Task goal ▸ Please retype all the data below exactly, line for line.

Records from a dataset ▸
··········

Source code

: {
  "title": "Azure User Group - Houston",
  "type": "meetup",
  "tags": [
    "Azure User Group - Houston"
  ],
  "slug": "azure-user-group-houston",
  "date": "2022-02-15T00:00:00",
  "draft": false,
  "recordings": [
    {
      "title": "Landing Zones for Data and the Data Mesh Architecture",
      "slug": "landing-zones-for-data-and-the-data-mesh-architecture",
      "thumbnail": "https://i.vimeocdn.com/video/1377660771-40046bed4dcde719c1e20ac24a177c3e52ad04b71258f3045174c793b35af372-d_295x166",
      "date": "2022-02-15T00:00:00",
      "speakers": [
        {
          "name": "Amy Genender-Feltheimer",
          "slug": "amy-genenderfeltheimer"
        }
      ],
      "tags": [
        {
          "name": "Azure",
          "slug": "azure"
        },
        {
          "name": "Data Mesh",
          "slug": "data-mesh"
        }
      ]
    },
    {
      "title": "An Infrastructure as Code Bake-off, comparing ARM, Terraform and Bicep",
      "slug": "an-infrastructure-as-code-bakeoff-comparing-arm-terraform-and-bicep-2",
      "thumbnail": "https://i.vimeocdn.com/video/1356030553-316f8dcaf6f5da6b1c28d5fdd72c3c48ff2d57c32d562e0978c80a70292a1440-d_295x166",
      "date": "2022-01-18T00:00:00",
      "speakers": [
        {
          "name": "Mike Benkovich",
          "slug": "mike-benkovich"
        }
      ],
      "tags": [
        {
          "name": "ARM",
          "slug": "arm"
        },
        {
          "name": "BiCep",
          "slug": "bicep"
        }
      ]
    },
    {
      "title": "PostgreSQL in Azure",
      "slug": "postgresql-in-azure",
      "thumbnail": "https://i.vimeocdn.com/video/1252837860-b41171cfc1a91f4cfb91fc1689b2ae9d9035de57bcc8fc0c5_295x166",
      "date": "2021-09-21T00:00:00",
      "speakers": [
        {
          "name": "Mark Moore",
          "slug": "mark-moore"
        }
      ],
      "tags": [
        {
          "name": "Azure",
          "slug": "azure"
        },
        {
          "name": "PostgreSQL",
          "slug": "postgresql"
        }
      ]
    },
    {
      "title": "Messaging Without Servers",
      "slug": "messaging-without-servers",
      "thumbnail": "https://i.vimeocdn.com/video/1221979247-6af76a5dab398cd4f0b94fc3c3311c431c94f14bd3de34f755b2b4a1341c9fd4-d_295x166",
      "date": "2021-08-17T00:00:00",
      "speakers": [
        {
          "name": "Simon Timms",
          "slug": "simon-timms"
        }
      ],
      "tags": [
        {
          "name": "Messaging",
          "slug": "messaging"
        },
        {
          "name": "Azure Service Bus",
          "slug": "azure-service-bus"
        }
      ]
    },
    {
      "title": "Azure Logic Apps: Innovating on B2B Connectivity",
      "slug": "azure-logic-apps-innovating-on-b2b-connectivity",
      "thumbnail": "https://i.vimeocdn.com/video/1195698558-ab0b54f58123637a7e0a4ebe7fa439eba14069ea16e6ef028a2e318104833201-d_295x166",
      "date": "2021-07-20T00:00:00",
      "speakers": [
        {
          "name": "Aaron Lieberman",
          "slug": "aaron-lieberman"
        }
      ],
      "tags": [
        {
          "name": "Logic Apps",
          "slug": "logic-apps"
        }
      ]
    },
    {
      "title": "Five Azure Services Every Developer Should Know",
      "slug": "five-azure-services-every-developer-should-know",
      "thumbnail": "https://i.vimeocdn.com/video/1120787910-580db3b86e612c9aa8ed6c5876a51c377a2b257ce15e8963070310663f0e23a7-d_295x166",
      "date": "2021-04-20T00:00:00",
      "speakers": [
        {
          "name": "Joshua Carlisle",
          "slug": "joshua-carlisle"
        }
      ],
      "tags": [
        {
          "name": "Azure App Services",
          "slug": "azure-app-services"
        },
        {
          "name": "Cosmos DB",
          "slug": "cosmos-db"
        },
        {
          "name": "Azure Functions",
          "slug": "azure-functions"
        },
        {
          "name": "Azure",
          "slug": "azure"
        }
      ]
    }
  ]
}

··········

Result for this task ▸
Source code

: {
  "title": "Azure User Group - Houston",
  "type": "meetup",
  "tags": [
    "Azure User Group - Houston"
  ],
  "slug": "azure-user-group-houston",
  "date": "2022-02-15T00:00:00",
  "draft": false,
  "recordings": [
    {
      "title": "Landing Zones for Data and the Data Mesh Architecture",
      "slug": "landing-zones-for-data-and-the-data-mesh-architecture",
      "thumbnail": "https://i.vimeocdn.com/video/1377660771-40046bed4dcde719c1e20ac24a177c3e52ad04b71258f3045174c793b35af372-d_295x166",
      "date": "2022-02-15T00:00:00",
      "speakers": [
        {
          "name": "Amy Genender-Feltheimer",
          "slug": "amy-genenderfeltheimer"
        }
      ],
      "tags": [
        {
          "name": "Azure",
          "slug": "azure"
        },
        {
          "name": "Data Mesh",
          "slug": "data-mesh"
        }
      ]
    },
    {
      "title": "An Infrastructure as Code Bake-off, comparing ARM, Terraform and Bicep",
      "slug": "an-infrastructure-as-code-bakeoff-comparing-arm-terraform-and-bicep-2",
      "thumbnail": "https://i.vimeocdn.com/video/1356030553-316f8dcaf6f5da6b1c28d5fdd72c3c48ff2d57c32d562e0978c80a70292a1440-d_295x166",
      "date": "2022-01-18T00:00:00",
      "speakers": [
        {
          "name": "Mike Benkovich",
          "slug": "mike-benkovich"
        }
      ],
      "tags": [
        {
          "name": "ARM",
          "slug": "arm"
        },
        {
          "name": "BiCep",
          "slug": "bicep"
        }
      ]
    },
    {
      "title": "PostgreSQL in Azure",
      "slug": "postgresql-in-azure",
      "thumbnail": "https://i.vimeocdn.com/video/1252837860-b41171cfc1a91f4cfb91fc1689b2ae9d9035de57bcc8fc0c5_295x166",
      "date": "2021-09-21T00:00:00",
      "speakers": [
        {
          "name": "Mark Moore",
          "slug": "mark-moore"
        }
      ],
      "tags": [
        {
          "name": "Azure",
          "slug": "azure"
        },
        {
          "name": "PostgreSQL",
          "slug": "postgresql"
        }
      ]
    },
    {
      "title": "Messaging Without Servers",
      "slug": "messaging-without-servers",
      "thumbnail": "https://i.vimeocdn.com/video/1221979247-6af76a5dab398cd4f0b94fc3c3311c431c94f14bd3de34f755b2b4a1341c9fd4-d_295x166",
      "date": "2021-08-17T00:00:00",
      "speakers": [
        {
          "name": "Simon Timms",
          "slug": "simon-timms"
        }
      ],
      "tags": [
        {
          "name": "Messaging",
          "slug": "messaging"
        },
        {
          "name": "Azure Service Bus",
          "slug": "azure-service-bus"
        }
      ]
    },
    {
      "title": "Azure Logic Apps: Innovating on B2B Connectivity",
      "slug": "azure-logic-apps-innovating-on-b2b-connectivity",
      "thumbnail": "https://i.vimeocdn.com/video/1195698558-ab0b54f58123637a7e0a4ebe7fa439eba14069ea16e6ef028a2e318104833201-d_295x166",
      "date": "2021-07-20T00:00:00",
      "speakers": [
        {
          "name": "Aaron Lieberman",
          "slug": "aaron-lieberman"
        }
      ],
      "tags": [
        {
          "name": "Logic Apps",
          "slug": "logic-apps"
        }
      ]
    },
    {
      "title": "Five Azure Services Every Developer Should Know",
      "slug": "five-azure-services-every-developer-should-know",
      "thumbnail": "https://i.vimeocdn.com/video/1120787910-580db3b86e612c9aa8ed6c5876a51c377a2b257ce15e8963070310663f0e23a7-d_295x166",
      "date": "2021-04-20T00:00:00",
      "speakers": [
        {
          "name": "Joshua Carlisle",
          "slug": "joshua-carlisle"
        }
      ],
      "tags": [
        {
          "name": "Azure App Services",
          "slug": "azure-app-services"
        },
        {
          "name": "Cosmos DB",
          "slug": "cosmos-db"
        },
        {
          "name": "Azure Functions",
          "slug": "azure-functions"
        },
        {
          "name": "Azure",
          "slug": "azure"
        }
      ]
    }
  ]
}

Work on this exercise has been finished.